Good Reviews, Bad Reviews...ouch.

When you become a writer, you put your work out there for public scrutiny and you have to expect that not everyone will love it.

More often than not, reviews are positive. There are always a few bad reviews, though, and I do have to say it feels a bit like a slap in the face. Or a massive kick in the gut, depending on the tactlessness of the reviewer. You know, though, as a writer who aims for publication, you have to expect that you're opening yourself up for criticism and when people plunk down their hard-earned cash, they have a right to totally blast your baby to the nether regions of space.

So why is it that an author can get a gajillion good reviews, feel pretty good about things, and then get a few bad ones and feel absolutely horrible? Why is the bad stuff so much more powerful, so much easier to believe? Maybe it's the Eeyore in me coming out. It's a good thing I married a Tigger.

Well, when it's all said and done, I have this sage advice for new writers who are facing the harsh barbs of non-fans. Shake it off, read the good reviews, eat a pint of Hagen Daas, (throw it back up, depending on your level of guilt), and then get back to work.

In the excellent words of Judith McNaught (or perhaps I'll just paraphrase since I can't find the actual quote), you can't please all of the people all of the time, and you definitely cannot please those who don't want to be pleased. Some people don't want to be pleased by your work, and it's really ok. That's the beauty of multiple authors, multiple readers, multiple genres.

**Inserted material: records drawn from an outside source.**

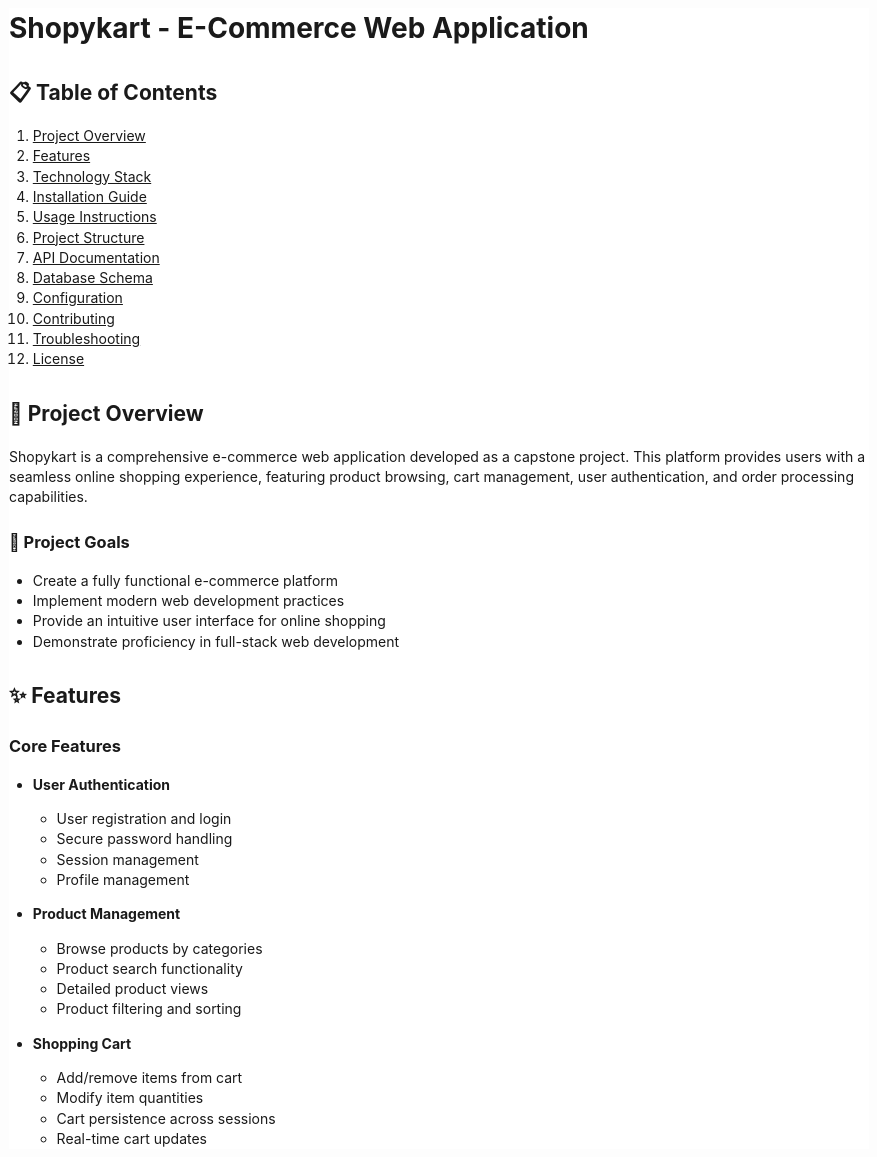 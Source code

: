 # Shopykart - E-Commerce Web Application

## 📋 Table of Contents

1. [Project Overview](#project-overview)
2. [Features](#features)
3. [Technology Stack](#technology-stack)
4. [Installation Guide](#installation-guide)
5. [Usage Instructions](#usage-instructions)
6. [Project Structure](#project-structure)
7. [API Documentation](#api-documentation)
8. [Database Schema](#database-schema)
9. [Configuration](#configuration)
10. [Contributing](#contributing)
11. [Troubleshooting](#troubleshooting)
12. [License](#license)

## 🚀 Project Overview

Shopykart is a comprehensive e-commerce web application developed as a capstone project. This platform provides users with a seamless online shopping experience, featuring product browsing, cart management, user authentication, and order processing capabilities.

### 🎯 Project Goals

- Create a fully functional e-commerce platform
- Implement modern web development practices
- Provide an intuitive user interface for online shopping
- Demonstrate proficiency in full-stack web development

## ✨ Features

### Core Features

- **User Authentication**
  - User registration and login
  - Secure password handling
  - Session management
  - Profile management

- **Product Management**
  - Browse products by categories
  - Product search functionality
  - Detailed product views
  - Product filtering and sorting

- **Shopping Cart**
  - Add/remove items from cart
  - Modify item quantities
  - Cart persistence across sessions
  - Real-time cart updates

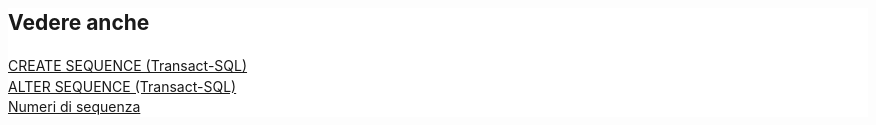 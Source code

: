 ## <a name="see-also"></a>Vedere anche  
 [CREATE SEQUENCE &#40;Transact-SQL&#41;](../../t-sql/statements/create-sequence-transact-sql.md)   
 [ALTER SEQUENCE &#40;Transact-SQL&#41;](../../t-sql/statements/alter-sequence-transact-sql.md)   
 [Numeri di sequenza](../../relational-databases/sequence-numbers/sequence-numbers.md)  
  
  
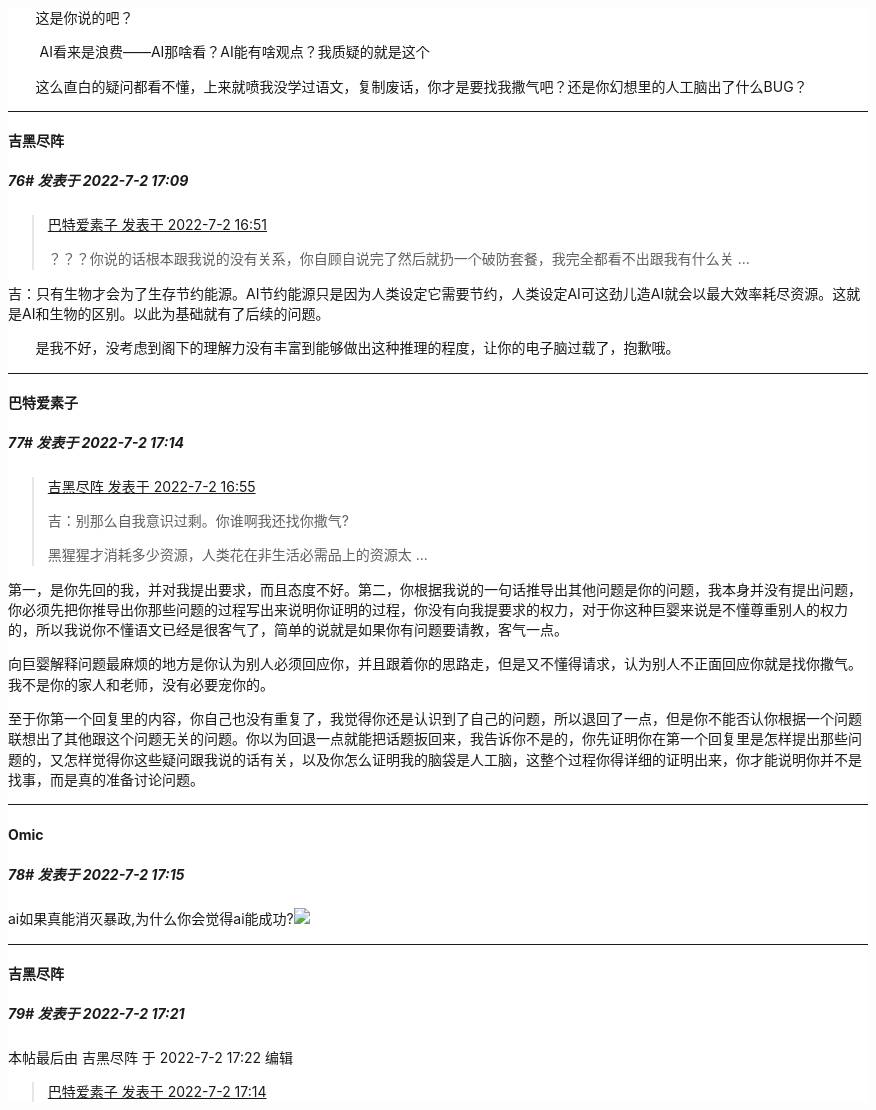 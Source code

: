        这是你说的吧？

        AI看来是浪费——AI那啥看？AI能有啥观点？我质疑的就是这个

       这么直白的疑问都看不懂，上来就喷我没学过语文，复制废话，你才是要找我撒气吧？还是你幻想里的人工脑出了什么BUG？



*****

####  吉黑尽阵  
##### 76#       发表于 2022-7-2 17:09

<blockquote><a href="httphttps://bbs.saraba1st.com/2b/forum.php?mod=redirect&amp;goto=findpost&amp;pid=56496652&amp;ptid=2078860" target="_blank">巴特爱素子 发表于 2022-7-2 16:51</a>

？？？你说的话根本跟我说的没有关系，你自顾自说完了然后就扔一个破防套餐，我完全都看不出跟我有什么关 ...</blockquote>
吉：只有生物才会为了生存节约能源。AI节约能源只是因为人类设定它需要节约，人类设定AI可这劲儿造AI就会以最大效率耗尽资源。这就是AI和生物的区别。以此为基础就有了后续的问题。

       是我不好，没考虑到阁下的理解力没有丰富到能够做出这种推理的程度，让你的电子脑过载了，抱歉哦。



*****

####  巴特爱素子  
##### 77#       发表于 2022-7-2 17:14

<blockquote><a href="httphttps://bbs.saraba1st.com/2b/forum.php?mod=redirect&amp;goto=findpost&amp;pid=56496687&amp;ptid=2078860" target="_blank">吉黑尽阵 发表于 2022-7-2 16:55</a>

吉：别那么自我意识过剩。你谁啊我还找你撒气?

黑猩猩才消耗多少资源，人类花在非生活必需品上的资源太 ...</blockquote>
第一，是你先回的我，并对我提出要求，而且态度不好。第二，你根据我说的一句话推导出其他问题是你的问题，我本身并没有提出问题，你必须先把你推导出你那些问题的过程写出来说明你证明的过程，你没有向我提要求的权力，对于你这种巨婴来说是不懂尊重别人的权力的，所以我说你不懂语文已经是很客气了，简单的说就是如果你有问题要请教，客气一点。

向巨婴解释问题最麻烦的地方是你认为别人必须回应你，并且跟着你的思路走，但是又不懂得请求，认为别人不正面回应你就是找你撒气。我不是你的家人和老师，没有必要宠你的。

至于你第一个回复里的内容，你自己也没有重复了，我觉得你还是认识到了自己的问题，所以退回了一点，但是你不能否认你根据一个问题联想出了其他跟这个问题无关的问题。你以为回退一点就能把话题扳回来，我告诉你不是的，你先证明你在第一个回复里是怎样提出那些问题的，又怎样觉得你这些疑问跟我说的话有关，以及你怎么证明我的脑袋是人工脑，这整个过程你得详细的证明出来，你才能说明你并不是找事，而是真的准备讨论问题。

*****

####  Omic  
##### 78#       发表于 2022-7-2 17:15

ai如果真能消灭暴政,为什么你会觉得ai能成功?<img src="https://static.saraba1st.com/image/smiley/animal2017/030.png" referrerpolicy="no-referrer">

*****

####  吉黑尽阵  
##### 79#       发表于 2022-7-2 17:21

 本帖最后由 吉黑尽阵 于 2022-7-2 17:22 编辑 
<blockquote><a href="httphttps://bbs.saraba1st.com/2b/forum.php?mod=redirect&amp;goto=findpost&amp;pid=56496831&amp;ptid=2078860" target="_blank">巴特爱素子 发表于 2022-7-2 17:14</a>
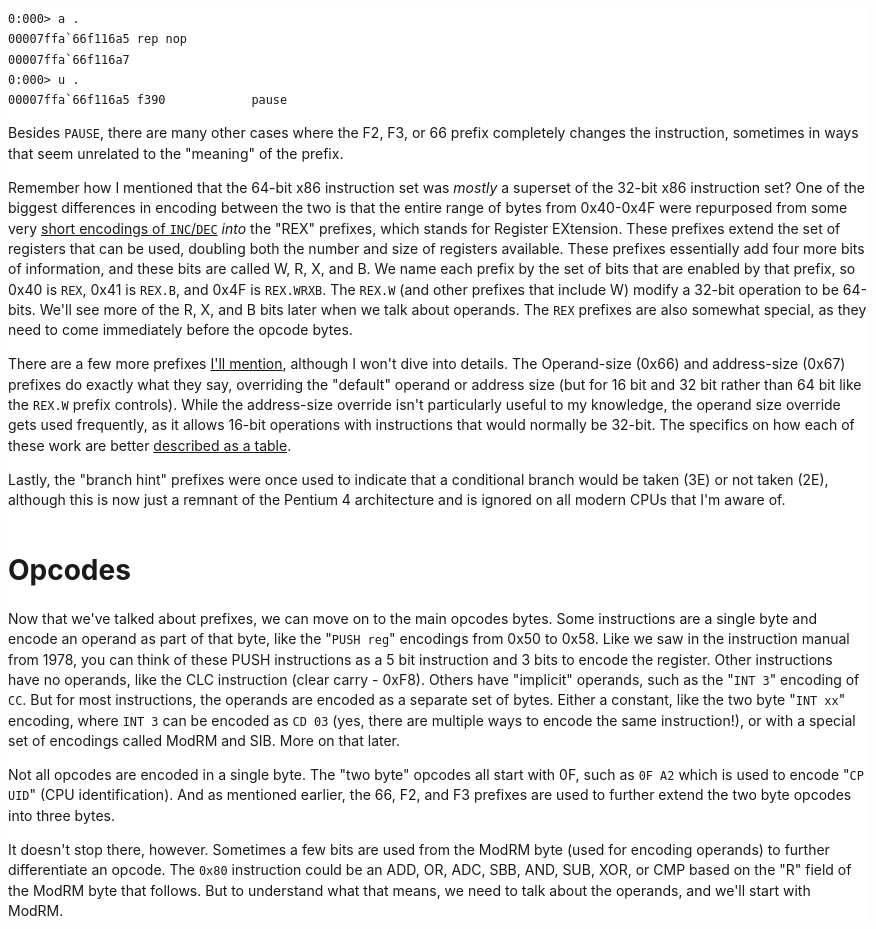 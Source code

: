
 ```
0:000> a .
00007ffa`66f116a5 rep nop
00007ffa`66f116a7 
0:000> u .
00007ffa`66f116a5 f390            pause
```

Besides ``PAUSE``, there are many other cases where the F2, F3, or 66 prefix completely changes the instruction, sometimes in ways that seem unrelated to the "meaning" of the prefix.

Remember how I mentioned that the 64-bit x86 instruction set was *mostly* a superset of the 32-bit x86 instruction set? One of the biggest differences in encoding between the two is that the entire range of bytes from 0x40-0x4F were repurposed from some very <a aria-describedby="footnote-label" href="#short-inc-dec">short encodings of `INC`/`DEC`</a> *into* the "REX" prefixes, which stands for Register EXtension. These prefixes extend the set of registers that can be used, doubling both the number and size of registers available. These prefixes essentially add four more bits of information, and these bits are called W, R, X, and B. We name each prefix by the set of bits that are enabled by that prefix, so 0x40 is `REX`, 0x41 is `REX.B`, and 0x4F is `REX.WRXB`. The `REX.W` (and other prefixes that include W) modify a 32-bit operation to be 64-bits. We'll see more of the R, X, and B bits later when we talk about operands. The `REX` prefixes are also somewhat special, as they need to come immediately before the opcode bytes.

There are a few more prefixes <a aria-describedby="footnote-label" href="#vex-prefix">I'll mention</a>, although I won't dive into details. The Operand-size (0x66) and address-size (0x67) prefixes do exactly what they say, overriding the "default" operand or address size (but for 16 bit and 32 bit rather than 64 bit like the `REX.W` prefix controls). While the address-size override isn't particularly useful to my knowledge, the operand size override gets used frequently, as it allows 16-bit operations with instructions that would normally be 32-bit. The specifics on how each of these work are better [described as a table](https://wiki.osdev.org/X86-64_Instruction_Encoding#Operand-size_and_address-size_override_prefix).

Lastly, the "branch hint" prefixes were once used to indicate that a conditional branch would be taken (3E) or not taken (2E), although this is now just a remnant of the Pentium 4 architecture and is ignored on all modern CPUs that I'm aware of.

# Opcodes

Now that we've talked about prefixes, we can move on to the main opcodes bytes. Some instructions are a single byte and encode an operand as part of that byte, like the "`PUSH reg`" encodings from 0x50 to 0x58. Like we saw in the instruction manual from 1978, you can think of these PUSH instructions as a 5 bit instruction and 3 bits to encode the register. Other instructions have no operands, like the CLC instruction (clear carry - 0xF8). Others have "implicit" operands, such as the "`INT 3`" encoding of ``CC``. But for most instructions, the operands are encoded as a separate set of bytes. Either a constant, like the two byte "`INT xx`" encoding, where `INT 3` can be encoded as ``CD 03`` (yes, there are multiple ways to encode the same instruction!), or with a special set of encodings called ModRM and SIB. More on that later.

Not all opcodes are encoded in a single byte. The "two byte" opcodes all start with 0F, such as ``0F A2`` which is used to encode "`CPUID`" (CPU identification). And as mentioned earlier, the 66, F2, and F3 prefixes are used to further extend the two byte opcodes into three bytes.

It doesn't stop there, however. Sometimes a few bits are used from the ModRM byte (used for encoding operands) to further differentiate an opcode. The ``0x80`` instruction could be an ADD, OR, ADC, SBB, AND, SUB, XOR, or CMP based on the "R" field of the ModRM byte that follows. But to understand what that means, we need to talk about the operands, and we'll start with ModRM.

But a word to those who review- take a page from Jennie Hansen, reviewer extraordinaire for Meridian. You can be honest and still be kind.

My skin thanks you.

1 comment:

Stephanie Black said...

Nancy, perfect timing on your blog topic--I just barely read a lousy review of one of my books posted at GoodReads. Ouch. Like you said, you can't please everyone, and I'll try to remind myself of all the people who DID love the book (but still . . . ouch!).